Nad ranem z trudem wywlokła sztywne ciało brata z chaty. Wepchnęła je do niewielkiej rozpadliny w lesie i przykryła stertą gałęzi. Upewniła się, że nikt przypadkiem nie natknie się na zwłoki – czym nie musiała się specjalnie martwić, wszak ludzie nie zaglądali do tego zapomnianego przez Boga zakątka – i od tej pory nie poświęciła im ani jednej myśli. Choć nocami zaczęły ją nawiedzać koszmary, była dziwnie spokojna o swój los. Wiedziała, że urodzi dziecko tego potwora. I była pewna, że nie pozwoli mu przeżyć.
            Poród był długi i trudny. Kiedy w końcu chłopiec przyszedł na świat – ponad miesiąc za wcześnie – był bardzo słaby. Dziewczyna – skrajnie wyczerpana, lecz wciąż zdeterminowana, by nie pozwolić mu zaczerpnąć oddechu – zbierała siły, by się podnieść i zniszczyć to  maleńkie życie, gdy zamiast donośnego płaczu rozległo się cichutkie kwilenie. Spojrzała z rozczuleniem na nowo narodzone dziecię i poczuła, jak wzbiera w niej nieznane dotąd, słodkie uczucie. Pokochała to dziecko, choć było owocem lat niezmierzonych cierpień. Zrozumiała, że nie potrafi go zabić, obiecała więc sobie, że zrobi wszystko, by dać mu jak najdłuższe i najlepsze życie.

***

            Otrząsnęła się ze wspomnień, które zalały ją falą, gdy tuliła do piersi śpiące niemowlę. Obróciła się powoli, starając się nie zbudzić synka i nagle znieruchomiała. W półmroku przed nią majaczył niewyraźny cień pochylający się nad pustą kołyską. Smukłe białe palce leniwie pieściły próchniejące drewno. Pierś nieznacznie unosiła się przy każdym głośnym, chciwym wdechu.
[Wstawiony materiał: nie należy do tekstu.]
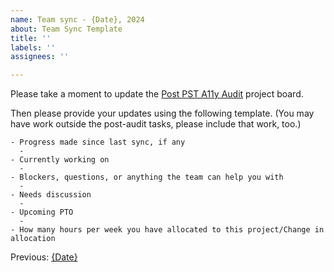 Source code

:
 ```yaml
---
name: Team sync - {Date}, 2024
about: Team Sync Template
title: ''
labels: ''
assignees: ''

---
```


Please take a moment to update the [Post PST A11y Audit](https://github.com/orgs/Quansight-Labs/projects/11/views/7) project board.

Then please provide your updates using the following template. (You may have work outside the post-audit tasks, please include that work, too.)

```
- Progress made since last sync, if any
  - 
- Currently working on
  - 
- Blockers, questions, or anything the team can help you with
  - 
- Needs discussion
  - 
- Upcoming PTO 
  - 
- How many hours per week you have allocated to this project/Change in allocation
```
Previous: [{Date}](https://github.com/Quansight-Labs/czi-scientific-python-mgmt/issues/{number})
            Zgarbiona postać obróciła się powoli, unosząc dłoń. Obszerny rękaw zwiewnej szaty zsunął się w dół, obnażając chude przedramię. Dziewczyna zadrżała gwałtownie, rozpaczliwie przyciskając do siebie dziecko.
            – Kim jesteś?
            Wiesz, usłyszała szept w swojej głowie. Bezwiednie skinęła, jeszcze mocniej zaciskając ręce obejmujące drobne ciałko.
            - Nie oddam ci go!
            Nie musisz. W stłumionym głosie słychać było drwinę. Sama go zabiorę, kiedy przyjdzie czas. Teraz twoja kolej.
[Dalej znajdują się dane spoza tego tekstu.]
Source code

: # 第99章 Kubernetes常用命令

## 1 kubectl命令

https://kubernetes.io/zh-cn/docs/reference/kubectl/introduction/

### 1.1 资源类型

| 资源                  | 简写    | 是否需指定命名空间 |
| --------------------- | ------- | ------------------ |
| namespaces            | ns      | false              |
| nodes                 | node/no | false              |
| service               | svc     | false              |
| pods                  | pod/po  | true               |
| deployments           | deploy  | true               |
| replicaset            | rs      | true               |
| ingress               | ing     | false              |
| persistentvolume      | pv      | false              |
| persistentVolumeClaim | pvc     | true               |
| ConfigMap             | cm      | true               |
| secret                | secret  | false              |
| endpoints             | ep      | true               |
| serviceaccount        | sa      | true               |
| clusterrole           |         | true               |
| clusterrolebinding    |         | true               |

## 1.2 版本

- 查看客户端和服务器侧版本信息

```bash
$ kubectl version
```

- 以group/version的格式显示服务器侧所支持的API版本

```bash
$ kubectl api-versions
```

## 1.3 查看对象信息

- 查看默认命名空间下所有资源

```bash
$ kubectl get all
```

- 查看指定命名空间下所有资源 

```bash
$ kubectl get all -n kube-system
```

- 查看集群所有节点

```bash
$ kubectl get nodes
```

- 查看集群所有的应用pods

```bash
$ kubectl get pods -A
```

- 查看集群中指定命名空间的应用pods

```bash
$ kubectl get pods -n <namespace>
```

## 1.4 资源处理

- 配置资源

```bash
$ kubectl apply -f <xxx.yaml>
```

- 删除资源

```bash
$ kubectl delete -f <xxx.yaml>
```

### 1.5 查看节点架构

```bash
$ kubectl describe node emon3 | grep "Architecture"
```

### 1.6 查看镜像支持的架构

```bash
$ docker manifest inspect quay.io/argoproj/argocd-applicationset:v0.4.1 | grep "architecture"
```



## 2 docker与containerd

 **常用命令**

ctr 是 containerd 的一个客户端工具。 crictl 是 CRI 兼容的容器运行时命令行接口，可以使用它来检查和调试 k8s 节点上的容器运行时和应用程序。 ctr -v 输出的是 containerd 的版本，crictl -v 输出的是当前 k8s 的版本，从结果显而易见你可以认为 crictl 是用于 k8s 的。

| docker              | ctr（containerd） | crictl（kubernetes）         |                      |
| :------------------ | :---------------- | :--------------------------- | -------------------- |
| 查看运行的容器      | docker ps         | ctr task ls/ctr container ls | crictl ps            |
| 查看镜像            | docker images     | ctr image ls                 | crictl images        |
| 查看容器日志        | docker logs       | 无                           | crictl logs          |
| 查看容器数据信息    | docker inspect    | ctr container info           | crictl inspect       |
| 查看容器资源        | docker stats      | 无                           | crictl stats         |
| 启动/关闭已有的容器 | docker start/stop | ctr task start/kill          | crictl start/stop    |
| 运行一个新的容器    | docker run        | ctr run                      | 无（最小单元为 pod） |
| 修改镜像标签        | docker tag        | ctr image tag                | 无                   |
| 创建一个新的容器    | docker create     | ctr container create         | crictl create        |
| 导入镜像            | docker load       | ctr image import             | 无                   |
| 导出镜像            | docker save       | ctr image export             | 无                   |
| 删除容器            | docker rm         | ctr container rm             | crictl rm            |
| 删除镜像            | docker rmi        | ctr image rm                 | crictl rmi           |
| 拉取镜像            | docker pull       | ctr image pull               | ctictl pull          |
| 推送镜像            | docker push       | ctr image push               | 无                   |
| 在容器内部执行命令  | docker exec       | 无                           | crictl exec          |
            Nim dotarło do niej znaczenie tych słów, zjawa zniknęła, pozostawiając po sobie ledwo uchwytną woń rozkładu. Dziewczyna rozejrzała się niepewnie, czując, jak synek porusza się w jej objęciach. Zakwilił cicho, boleśnie, a ona instynktownie zwolniła uścisk i delikatnie ułożyła go obok siebie. Słuchała, jak jego drżący oddech powoli zwalnia, mimo woli po raz kolejny zastanawiając się, jak by zareagowała, gdyby całkowicie ustał. Próbowałaby go ratować? A może pozwoliłaby mu odejść? Gubiąc się w tych ponurych myślach, w końcu odpłynęła w ciężki sen.
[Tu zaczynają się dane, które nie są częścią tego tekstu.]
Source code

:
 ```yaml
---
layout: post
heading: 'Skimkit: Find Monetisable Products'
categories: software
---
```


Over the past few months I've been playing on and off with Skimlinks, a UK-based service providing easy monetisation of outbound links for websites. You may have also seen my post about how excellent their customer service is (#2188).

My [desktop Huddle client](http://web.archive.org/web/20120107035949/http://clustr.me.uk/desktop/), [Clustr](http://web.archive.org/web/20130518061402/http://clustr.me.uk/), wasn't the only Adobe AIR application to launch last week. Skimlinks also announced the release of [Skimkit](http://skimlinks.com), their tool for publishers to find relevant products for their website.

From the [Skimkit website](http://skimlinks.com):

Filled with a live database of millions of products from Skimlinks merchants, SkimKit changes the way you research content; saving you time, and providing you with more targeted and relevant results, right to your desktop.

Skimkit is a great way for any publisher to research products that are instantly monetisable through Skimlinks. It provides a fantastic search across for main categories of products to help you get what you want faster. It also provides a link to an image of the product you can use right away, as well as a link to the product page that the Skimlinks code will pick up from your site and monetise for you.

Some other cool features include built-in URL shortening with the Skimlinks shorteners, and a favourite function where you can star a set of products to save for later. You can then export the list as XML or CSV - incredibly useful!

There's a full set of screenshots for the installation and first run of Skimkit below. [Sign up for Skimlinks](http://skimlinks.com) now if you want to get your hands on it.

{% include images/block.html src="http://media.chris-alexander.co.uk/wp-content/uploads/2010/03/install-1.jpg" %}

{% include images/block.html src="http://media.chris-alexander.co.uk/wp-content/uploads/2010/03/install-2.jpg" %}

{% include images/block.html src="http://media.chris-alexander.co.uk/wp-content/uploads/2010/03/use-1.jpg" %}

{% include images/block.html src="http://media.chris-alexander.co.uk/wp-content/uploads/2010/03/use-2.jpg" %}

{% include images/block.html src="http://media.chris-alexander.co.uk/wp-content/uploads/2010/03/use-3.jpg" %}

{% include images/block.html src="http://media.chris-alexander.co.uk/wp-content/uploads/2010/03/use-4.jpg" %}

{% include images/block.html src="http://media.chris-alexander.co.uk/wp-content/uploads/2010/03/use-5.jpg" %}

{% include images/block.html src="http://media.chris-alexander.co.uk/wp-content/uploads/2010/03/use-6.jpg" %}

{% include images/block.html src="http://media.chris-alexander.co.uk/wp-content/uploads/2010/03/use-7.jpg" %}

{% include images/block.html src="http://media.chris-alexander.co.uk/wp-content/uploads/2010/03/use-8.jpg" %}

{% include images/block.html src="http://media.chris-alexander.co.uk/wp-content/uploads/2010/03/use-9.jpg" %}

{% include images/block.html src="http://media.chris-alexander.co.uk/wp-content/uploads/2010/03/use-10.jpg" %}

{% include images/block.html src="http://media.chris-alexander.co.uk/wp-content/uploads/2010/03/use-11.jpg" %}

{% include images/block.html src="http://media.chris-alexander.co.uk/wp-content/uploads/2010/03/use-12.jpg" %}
            Nad ranem zbudził ją szloch. Dziwnie osłabiona i ledwo przytomna, z trudem uświadomiła sobie, że dobywa się z jej ust. Zamrugała kilka razy, przeciągając suchym językiem po spieczonych wargach. Naraz dotarło do niej, że nie czuje ciepła bijącego od małego ciałka, które powinno leżeć u jej boku. W panice zerwała się tak szybko, że zakręciło jej się w głowie. Powiodła mętnym wzrokiem wokół i odetchnęła z ulgą, widząc dziecko spokojnie śpiące w kołysce. Nogi ugięły się pod nią w tym samym momencie, gdy uprzytomniła sobie, że go tam nie zanosiła. Była to ostatnia zborna myśl w jej głowie, nim upadła i pogrążyła się w ciemności, która chciwie wyciągnęła po nią swe macki.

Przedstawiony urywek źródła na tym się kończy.